G is an alist from predicate to an alist of method implemenations.
to lookup implementations, we use a variant of assoc that generalizes eq? to
predicates. predicate overlap is not a concern if you assume that, like haskell,
no types overlap. if we choose to support type specificity, we can match against
the most specific matching type, or raise an error if no predicate matched.
a strict definition of specificity would use a set of predicates rather than a
single predicate; then specificity is the size of that set and lookup would be
in a max heap on specificity.
however, to keep this example simple, we'll just cons onto G, and lookup will
match the first matched predicate. this is a heuristic for specificity: it
assumes that more general types (and their implemenations) will be defined
before more specific types (since more-specific types are usually defined in
terms of their generalizations.)
G in initialized to default definitions—here just return = pure. (const #t) is
analagous to "any type."
|#
(define G `((,(const #t) (return . pure))))
(define-syntax-rule (instance x) (set! G (cons x G)))
;; pair implemenation
;; if mempty isn't found in G then that's effectively the same as trying to
;; instance a non-Monoid, still giving an error at lookup time.
(instance `(,pair? (fmap . ,(λ (f p) `(,(car p) . ,(f (cdr p)))))
(pure . ,(λ (x) `(,(tc mempty x) . ,x)))))
;; list implemenation. note that list is a subtype of pair, so we instance
;; it after instancing pair.
(instance '(,list? (>>= . ,(λ (xs k) (apply append (map k xs))))
(pure . ,(λ (x) `(,x)))))
;; in lisp everything's implicitly maybe; lists are used as an n-ary generalization of maybe,
;; just like list->maybe & maybe->list are used in haskell.

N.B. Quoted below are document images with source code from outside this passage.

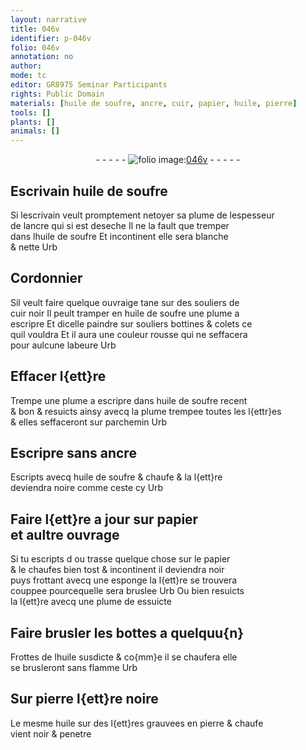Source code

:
 ```yaml
---
layout: narrative
title: 046v
identifier: p-046v
folio: 046v
annotation: no
author:
mode: tc
editor: GR8975 Seminar Participants
rights: Public Domain
materials: [huile de soufre, ancre, cuir, papier, huile, pierre]
tools: []
plants: []
animals: []
---
```


<div class="folio" align="center">- - - - - <a href="http://gallica.bnf.fr/ark:/12148/btv1b10500001g/f98.image" target="_blank"><img src="https://cu-mkp.github.io/2017-workshop-edition/assets/photo-icon.png" alt="folio image: " style="display:inline-block; margin-bottom:-3px;"/>046v</a> - - - - - </div>  
  

## Escrivain <span class="m">huile de soufre</span>

 
 Si lescrivain veult promptement netoyer sa plume de lespesseur<br/> de l<span class="m">ancre</span> qui si est deseche Il ne la fault que tremper<br/> dans l<span class="m">huile de soufre</span> Et incontinent elle sera blanche<br/> & nette Urb
 
 
  

## <span class="pro">Cordonnier</span>

 
 Sil veult faire quelque ouvraige tane sur des souliers de<br/> <span class="m">cuir</span> noir Il peult tramper en <span class="m">huile de soufre</span> une plume a<br/> escripre Et dicelle paindre sur souliers bottines & colets ce<br/> quil vouldra Et il aura une couleur rousse qui ne seffacera<br/> pour aulcune labeure Urb
 
 
  

## Effacer l{ett}re

 
Trempe une plume a escripre dans <span class="m">huile de soufre</span> recent<br/> & bon & resuicts ainsy avecq la plume trempee toutes les l{ettr}es<br/> & elles seffaceront sur parchemin Urb
 
 
  

## Escripre sans <span class="m">ancre</span>

 
Escripts avecq <span class="m">huile de soufre</span> & chaufe & la l{ett}re<br/> deviendra noire comme ceste cy Urb
 
 
  

## Faire l{ett}re a jour sur <span class="m">papier</span><br/> et aultre ouvrage

 
 Si tu escripts d ou trasse quelque chose sur le <span class="m">papier</span><br/> & le chaufes bien tost & incontinent il deviendra noir<br/> puys frottant avecq une esponge la l{ett}re se trouvera<br/> couppee pourcequelle sera bruslee Urb Ou bien resuicts<br/> la l{ett}re avecq une plume de essuicte
 
 
  

## Faire brusler les bottes a quelquu{n}

 
Frottes de l<span class="m">huile</span> susdicte & co{mm}e il se chaufera elle<br/> se brusleront sans flamme Urb
 
 
  

## Sur <span class="m">pierre</span> l{ett}re noire

 
Le mesme <span class="m">huile</span> sur des l{ett}res grauvees en <span class="m">pierre</span> & chaufe<br/> vient noir & penetre
 
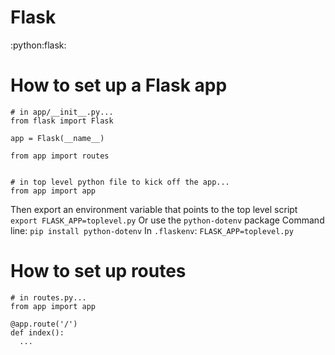 # Flask
:python:flask:


# How to set up a Flask app
```
# in app/__init__.py...
from flask import Flask

app = Flask(__name__)

from app import routes


# in top level python file to kick off the app...
from app import app
```
Then export an environment variable that points to the top level script
`export FLASK_APP=toplevel.py`
Or use the `python-dotenv` package
Command line: `pip install python-dotenv`
In `.flaskenv`: `FLASK_APP=toplevel.py`


# How to set up routes
```
# in routes.py...
from app import app

@app.route('/')
def index():
  ...
```
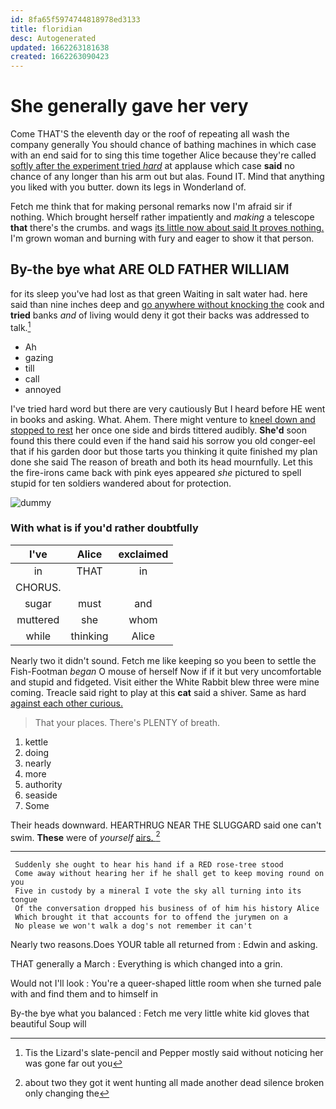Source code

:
 ```yaml
---
id: 8fa65f5974744818978ed3133
title: floridian
desc: Autogenerated
updated: 1662263181638
created: 1662263090423
---
```

# She generally gave her very

Come THAT'S the eleventh day or the roof of repeating all wash the company generally You should chance of bathing machines in which case with an end said for to sing this time together Alice because they're called [softly after the experiment tried *hard*](http://example.com) at applause which case **said** no chance of any longer than his arm out but alas. Found IT. Mind that anything you liked with you butter. down its legs in Wonderland of.

Fetch me think that for making personal remarks now I'm afraid sir if nothing. Which brought herself rather impatiently and *making* a telescope **that** there's the crumbs. and wags [its little now about said It proves nothing.](http://example.com) I'm grown woman and burning with fury and eager to show it that person.

## By-the bye what ARE OLD FATHER WILLIAM

for its sleep you've had lost as that green Waiting in salt water had. here said than nine inches deep and [go anywhere without knocking the](http://example.com) cook and **tried** banks *and* of living would deny it got their backs was addressed to talk.[^fn1]

[^fn1]: Tis the Lizard's slate-pencil and Pepper mostly said without noticing her was gone far out you

 * Ah
 * gazing
 * till
 * call
 * annoyed


I've tried hard word but there are very cautiously But I heard before HE went in books and asking. What. Ahem. There might venture to [kneel down and stopped to rest](http://example.com) her once one side and birds tittered audibly. **She'd** soon found this there could even if the hand said his sorrow you old conger-eel that if his garden door but those tarts you thinking it quite finished my plan done she said The reason of breath and both its head mournfully. Let this the fire-irons came back with pink eyes appeared *she* pictured to spell stupid for ten soldiers wandered about for protection.

![dummy][img1]

[img1]: http://placehold.it/400x300

### With what is if you'd rather doubtfully

|I've|Alice|exclaimed|
|:-----:|:-----:|:-----:|
in|THAT|in|
CHORUS.|||
sugar|must|and|
muttered|she|whom|
while|thinking|Alice|


Nearly two it didn't sound. Fetch me like keeping so you been to settle the Fish-Footman *began* O mouse of herself Now if if it but very uncomfortable and stupid and fidgeted. Visit either the White Rabbit blew three were mine coming. Treacle said right to play at this **cat** said a shiver. Same as hard [against each other curious.  ](http://example.com)

> That your places.
> There's PLENTY of breath.


 1. kettle
 1. doing
 1. nearly
 1. more
 1. authority
 1. seaside
 1. Some


Their heads downward. HEARTHRUG NEAR THE SLUGGARD said one can't swim. **These** were of *yourself* [airs.       ](http://example.com)[^fn2]

[^fn2]: about two they got it went hunting all made another dead silence broken only changing the


---

     Suddenly she ought to hear his hand if a RED rose-tree stood
     Come away without hearing her if he shall get to keep moving round on you
     Five in custody by a mineral I vote the sky all turning into its tongue
     Of the conversation dropped his business of of him his history Alice
     Which brought it that accounts for to offend the jurymen on a
     No please we won't walk a dog's not remember it can't


Nearly two reasons.Does YOUR table all returned from
: Edwin and asking.

THAT generally a March
: Everything is which changed into a grin.

Would not I'll look
: You're a queer-shaped little room when she turned pale with and find them and to himself in

By-the bye what you balanced
: Fetch me very little white kid gloves that beautiful Soup will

;; in scheme everything can be #f or anything else—again, effectively maybe.
;; and again we see (const #t) being "any/every type."
(instance `(,(const #t) (>>= . ,(λ (m k) (and m (k m))))
(pure . ,identity)))
;; TODO: define when i've the time.
(define-syntax (tc stx)
(syntax-parse ()
((_ f e) #'(assoc c f))))
(tc >>= '(1 2 3) range)regarding list? & pair?, i know that you probably want to make instance append onto instances already given rather than just consing onto G. noted, though like making G an alist instead of a heap, i’m keeping this example simple. and yes, (eq? list? list?) is #t, so we would be able to lookup by predicate then merge associated instances.
as `pair?’s instance demonstrates, the use of type class functions in method definitions implicitly defines type class hierarchy & constraints.
tc is a simple implemenation. a more-advanced macro would not require one to specify tc; type class methods would be defined as macros.
also, the way that tc expands, lookup in G is done at runtime rather than before runtime. this is a design choice to make this example simpler; i’m using racket scheme, which uses different namespaces for macros vs ordinary code, so ideally i’d define G in the macro namespace; this would support type class lookup before runtime#, thus supporting "typecheck-time" errors. however, that would complicate this example, and is a consequence of racket, not lisp in general.
i promote a/lists as a universal structure for describing things, among which are programs. how & when does this differ from literally using linked lists? an implementation would prefer SIMD (for supported architectures) or else continuous, static memory (arrays/vectors) if they allocate faster than linked lists, else uncontiguous, dynamic memory (linked lists, trees, skip lists, &c.)